Oct 31, 2011

Scala Application Programming is not Math

Programming is one of the most difficult branches of applied mathematics; the poorer mathematicians had better remain pure mathematicians.
- Edsger W. Dijkstra

There is this notion that programming is doing math. It 's not true. Or to put it in a more nuanced manner: It is not true in any meaningful way for an application programmer like me.

I realized how difficult it is to speak to non-application programmers from the reactions I got to last weeks "How to not learn Scala fundamentals". We live in different worlds, me and academia. I tried to expand on my arguments in the follow up, but I probably missed the mark.

The thing is, m.map { t => val (s,i) = t; (s, i+1) }, probably is elegant, and maybe even easy to read for someone exposed to abstract functional code all day long. But for someone who uses Scala as tool, not to improve Scala, but to solve real world problems, abstract descriptions are more or less opaque. We can't easily pick up our rusty university ML experience (if we have that at all) and wrap our heads around "elegant" code like the snippet above. And we shouldn't have to.

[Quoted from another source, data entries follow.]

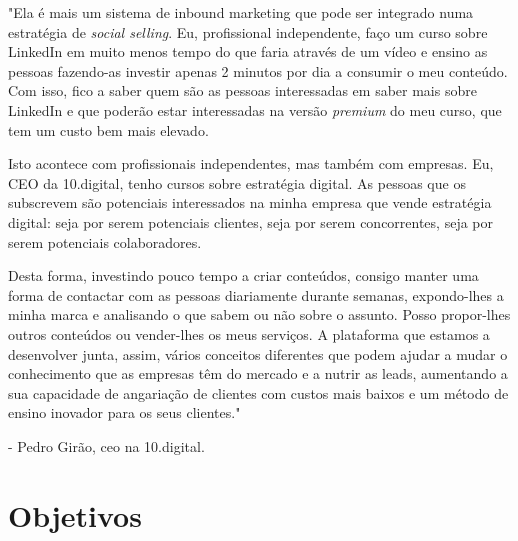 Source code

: \begin{displayquote}
"Ela é mais um sistema de inbound marketing que pode ser integrado numa estratégia de \textit{\gls{social selling}}. Eu, profissional independente, faço um curso sobre LinkedIn\cite{linkedin} em muito menos tempo do que faria através de um vídeo e ensino as pessoas fazendo-as investir apenas 2 minutos por dia a consumir o meu conteúdo. Com isso, fico a saber quem são as pessoas interessadas em saber mais sobre LinkedIn e que poderão estar interessadas na versão \textit{premium} do meu curso, que tem um custo bem mais elevado.

Isto acontece com profissionais independentes, mas também com empresas. Eu, CEO da 10.digital, tenho cursos sobre estratégia digital. As pessoas que os subscrevem são potenciais interessados na minha empresa que vende estratégia digital: seja por serem potenciais clientes, seja por serem concorrentes, seja por serem potenciais colaboradores.

Desta forma, investindo pouco tempo a criar conteúdos, consigo manter uma forma de contactar com as pessoas diariamente durante semanas, expondo-lhes a minha marca e analisando o que sabem ou não sobre o assunto.
Posso propor-lhes outros conteúdos ou vender-lhes os meus serviços. A plataforma que estamos a desenvolver junta, assim, vários conceitos diferentes que podem ajudar a mudar o conhecimento que as empresas têm do mercado e a nutrir as leads, aumentando a sua capacidade de angariação de clientes com custos mais baixos e um método de ensino inovador para os seus clientes." 

- Pedro Girão, \acrfull{ceo} na 10.digital.
\end{displayquote}

\section{Objetivos}
\label{subsec:objetivos}

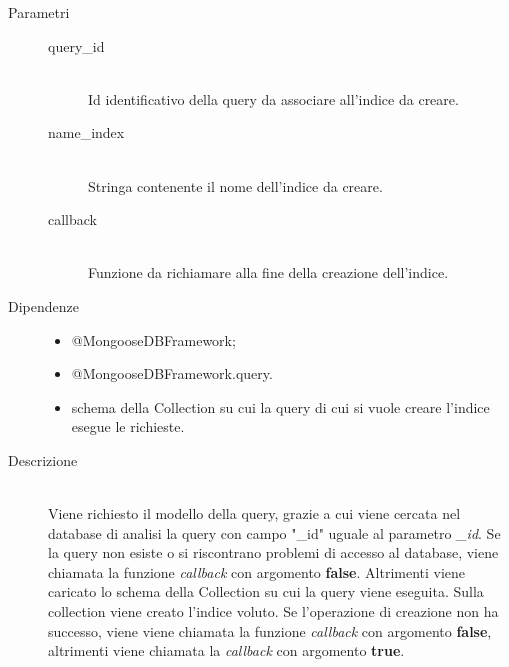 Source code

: \begin{description}
\begin{mldescription}
    \begin{description}
	 \item[Parametri]
	  \begin{description}
	   \item[query\_id] \hfill \\
	   Id identificativo della query da associare all'indice da creare.
	   \item[name\_index] \hfill \\
	   Stringa contenente il nome dell'indice da creare.
	   \item[callback] \hfill \\
	   Funzione da richiamare alla fine della creazione dell'indice.
	  \end{description}
	 \item[Dipendenze] \hfill
	  \begin{itemize}
	   \item @MongooseDBFramework;	   
	   \item @MongooseDBFramework.query.
	   \item schema della Collection su cui la query di cui si vuole creare l'indice esegue le richieste.
	  \end{itemize}
	 \item[Descrizione] \hfill \\
	 Viene richiesto il modello della query, grazie a cui viene cercata nel database di analisi la query con campo "\_id" uguale al parametro \textit{\_id}. Se la query non esiste o si riscontrano problemi di accesso al database, viene chiamata la funzione \textit{callback} con argomento \textbf{false}. Altrimenti viene caricato lo schema della Collection su cui la query viene eseguita. Sulla collection viene creato l'indice voluto. Se l'operazione di creazione non ha successo, viene viene chiamata la funzione \textit{callback} con argomento \textbf{false}, altrimenti viene chiamata la \textit{callback} con argomento \textbf{true}.
	 
	\end{description}	    
    
  \end{mldescription}
\end{description}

If Scala is going to be a main stream language, usable by main stream application programmers, we need to acknowledge that most programmers don't ascribe to the maths based approach to programming.

If you learn Scala without understanding how it all works underneath, you will be less efficient, and sometimes a leaky abstraction will pop up and bite you. But that's ok. You'll still be better off than if you stick to Java. And you will understand more in time, and you'll learn to handle surprises better too.

Scala can boost productivity a lot compared to Java, and you don't need to learn all the "fundamentals" first. That's my message.